START Records for this exercise

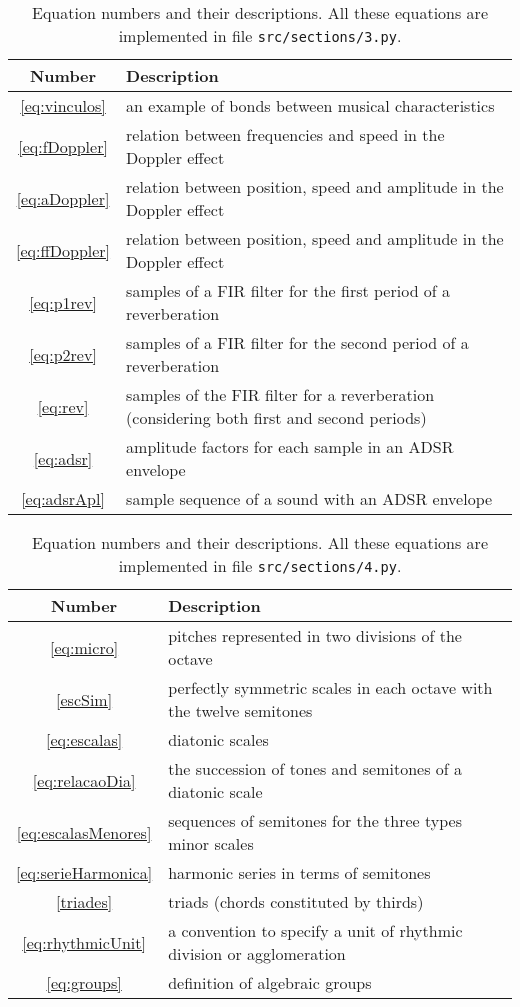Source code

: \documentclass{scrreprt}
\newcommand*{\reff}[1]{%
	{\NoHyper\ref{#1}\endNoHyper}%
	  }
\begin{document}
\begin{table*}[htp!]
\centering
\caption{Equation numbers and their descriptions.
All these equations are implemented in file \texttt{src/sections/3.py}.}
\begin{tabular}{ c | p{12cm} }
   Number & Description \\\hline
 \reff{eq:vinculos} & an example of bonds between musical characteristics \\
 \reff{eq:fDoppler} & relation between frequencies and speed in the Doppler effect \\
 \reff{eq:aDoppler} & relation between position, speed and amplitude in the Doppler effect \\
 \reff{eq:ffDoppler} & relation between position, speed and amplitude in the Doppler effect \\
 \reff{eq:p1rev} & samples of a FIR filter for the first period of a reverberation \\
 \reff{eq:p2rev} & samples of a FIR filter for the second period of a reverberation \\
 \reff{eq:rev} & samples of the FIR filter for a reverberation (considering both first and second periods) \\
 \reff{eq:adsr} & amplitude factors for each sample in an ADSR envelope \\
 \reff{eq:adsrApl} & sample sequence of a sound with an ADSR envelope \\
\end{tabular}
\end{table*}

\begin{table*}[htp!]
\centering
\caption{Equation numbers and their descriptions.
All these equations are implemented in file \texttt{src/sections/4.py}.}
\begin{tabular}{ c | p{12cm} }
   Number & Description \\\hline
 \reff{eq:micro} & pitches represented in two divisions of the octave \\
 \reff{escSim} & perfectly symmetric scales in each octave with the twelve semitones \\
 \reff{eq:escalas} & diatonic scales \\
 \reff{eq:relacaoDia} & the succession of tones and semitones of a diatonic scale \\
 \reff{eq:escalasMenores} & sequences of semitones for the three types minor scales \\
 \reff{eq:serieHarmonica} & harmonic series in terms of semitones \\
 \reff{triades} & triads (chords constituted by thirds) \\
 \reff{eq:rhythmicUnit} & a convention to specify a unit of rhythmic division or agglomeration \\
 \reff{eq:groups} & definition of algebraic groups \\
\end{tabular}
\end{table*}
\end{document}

END Records for this exercise

→ **Exercise requirements**
Write out the lines above exactly, but only from the one containing "of semitones \\" through the last one.

→ **The completed task**
 \reff{eq:serieHarmonica} & harmonic series in terms of semitones \\
 \reff{triades} & triads (chords constituted by thirds) \\
 \reff{eq:rhythmicUnit} & a convention to specify a unit of rhythmic division or agglomeration \\
 \reff{eq:groups} & definition of algebraic groups \\
\end{tabular}
\end{table*}
\end{document}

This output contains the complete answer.